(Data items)
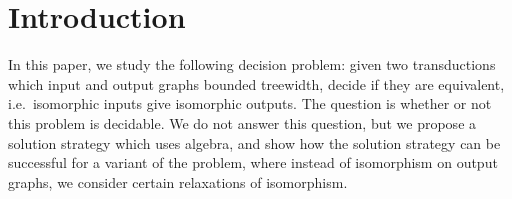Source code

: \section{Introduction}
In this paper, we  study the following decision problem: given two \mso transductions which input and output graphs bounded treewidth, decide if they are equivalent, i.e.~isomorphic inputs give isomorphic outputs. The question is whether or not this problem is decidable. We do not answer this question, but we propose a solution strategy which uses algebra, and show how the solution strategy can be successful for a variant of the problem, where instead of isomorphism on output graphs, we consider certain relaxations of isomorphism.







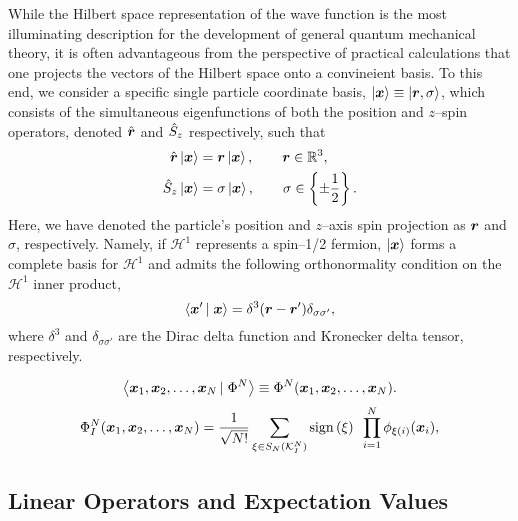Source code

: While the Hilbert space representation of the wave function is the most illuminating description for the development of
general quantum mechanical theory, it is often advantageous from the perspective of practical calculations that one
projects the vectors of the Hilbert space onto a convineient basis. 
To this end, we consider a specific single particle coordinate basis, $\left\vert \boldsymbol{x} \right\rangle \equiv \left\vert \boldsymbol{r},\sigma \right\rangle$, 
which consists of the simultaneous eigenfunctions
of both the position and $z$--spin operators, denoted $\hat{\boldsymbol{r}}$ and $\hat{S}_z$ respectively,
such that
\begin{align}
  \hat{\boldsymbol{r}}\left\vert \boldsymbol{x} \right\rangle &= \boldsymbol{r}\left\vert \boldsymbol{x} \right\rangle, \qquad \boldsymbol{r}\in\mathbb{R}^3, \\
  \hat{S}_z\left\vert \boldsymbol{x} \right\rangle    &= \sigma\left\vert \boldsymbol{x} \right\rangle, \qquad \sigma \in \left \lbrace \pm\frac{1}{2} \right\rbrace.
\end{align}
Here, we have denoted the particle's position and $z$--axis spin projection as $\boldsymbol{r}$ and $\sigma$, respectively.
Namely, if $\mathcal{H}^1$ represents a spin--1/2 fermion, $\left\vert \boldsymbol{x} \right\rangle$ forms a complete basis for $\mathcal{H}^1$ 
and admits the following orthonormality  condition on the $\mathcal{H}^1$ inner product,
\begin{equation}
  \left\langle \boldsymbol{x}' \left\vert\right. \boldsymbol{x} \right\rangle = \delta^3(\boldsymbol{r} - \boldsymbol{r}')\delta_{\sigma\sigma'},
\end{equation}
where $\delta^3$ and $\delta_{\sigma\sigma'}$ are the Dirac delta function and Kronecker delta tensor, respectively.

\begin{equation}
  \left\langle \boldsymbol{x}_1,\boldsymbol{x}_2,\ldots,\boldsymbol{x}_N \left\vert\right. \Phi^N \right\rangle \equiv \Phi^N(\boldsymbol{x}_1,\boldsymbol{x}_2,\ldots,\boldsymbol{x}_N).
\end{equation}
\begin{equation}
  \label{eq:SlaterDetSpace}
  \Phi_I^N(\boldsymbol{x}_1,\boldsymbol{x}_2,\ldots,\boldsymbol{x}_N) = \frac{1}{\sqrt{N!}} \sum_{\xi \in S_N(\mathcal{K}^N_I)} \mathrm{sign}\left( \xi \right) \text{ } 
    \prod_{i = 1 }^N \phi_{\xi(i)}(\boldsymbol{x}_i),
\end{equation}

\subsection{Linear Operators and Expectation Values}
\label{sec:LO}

==

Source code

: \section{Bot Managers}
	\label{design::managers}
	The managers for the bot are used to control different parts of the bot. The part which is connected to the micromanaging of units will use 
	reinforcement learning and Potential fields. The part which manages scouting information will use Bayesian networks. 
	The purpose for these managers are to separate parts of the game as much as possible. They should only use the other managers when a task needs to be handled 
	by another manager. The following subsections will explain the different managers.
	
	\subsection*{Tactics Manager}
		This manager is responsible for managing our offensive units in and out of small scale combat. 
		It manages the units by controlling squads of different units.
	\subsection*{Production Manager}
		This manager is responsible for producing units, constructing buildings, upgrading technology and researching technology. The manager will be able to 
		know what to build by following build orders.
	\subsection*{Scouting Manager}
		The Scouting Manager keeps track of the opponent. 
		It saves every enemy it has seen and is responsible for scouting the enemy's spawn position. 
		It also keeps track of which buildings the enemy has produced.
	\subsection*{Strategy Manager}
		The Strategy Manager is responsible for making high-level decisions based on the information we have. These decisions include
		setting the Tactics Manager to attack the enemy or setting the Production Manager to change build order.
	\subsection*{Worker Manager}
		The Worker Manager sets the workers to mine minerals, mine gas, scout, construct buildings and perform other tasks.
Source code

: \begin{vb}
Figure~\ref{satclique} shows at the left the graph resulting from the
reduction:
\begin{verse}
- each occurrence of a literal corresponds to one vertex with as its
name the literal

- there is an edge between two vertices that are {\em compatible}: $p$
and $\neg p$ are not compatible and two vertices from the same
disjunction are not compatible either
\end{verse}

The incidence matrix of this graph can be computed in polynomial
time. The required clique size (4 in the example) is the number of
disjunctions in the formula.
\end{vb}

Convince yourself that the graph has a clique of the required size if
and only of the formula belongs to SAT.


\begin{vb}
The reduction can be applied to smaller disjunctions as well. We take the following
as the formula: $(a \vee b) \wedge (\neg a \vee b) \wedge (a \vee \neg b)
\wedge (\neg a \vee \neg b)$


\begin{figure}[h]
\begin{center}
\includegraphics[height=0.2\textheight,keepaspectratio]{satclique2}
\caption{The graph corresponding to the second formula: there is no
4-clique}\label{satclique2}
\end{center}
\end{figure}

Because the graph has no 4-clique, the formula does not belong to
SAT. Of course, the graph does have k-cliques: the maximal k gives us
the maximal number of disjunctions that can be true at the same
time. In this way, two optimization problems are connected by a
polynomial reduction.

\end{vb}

WHAT THIS TASK INVOLVES:
Looking through the records, copy out every line in which the word "buildings" is found.

ANSWER TO THE PROBLEM:
		This manager is responsible for producing units, constructing buildings, upgrading technology and researching technology. The manager will be able to 
		It also keeps track of which buildings the enemy has produced.
		The Worker Manager sets the workers to mine minerals, mine gas, scout, construct buildings and perform other tasks.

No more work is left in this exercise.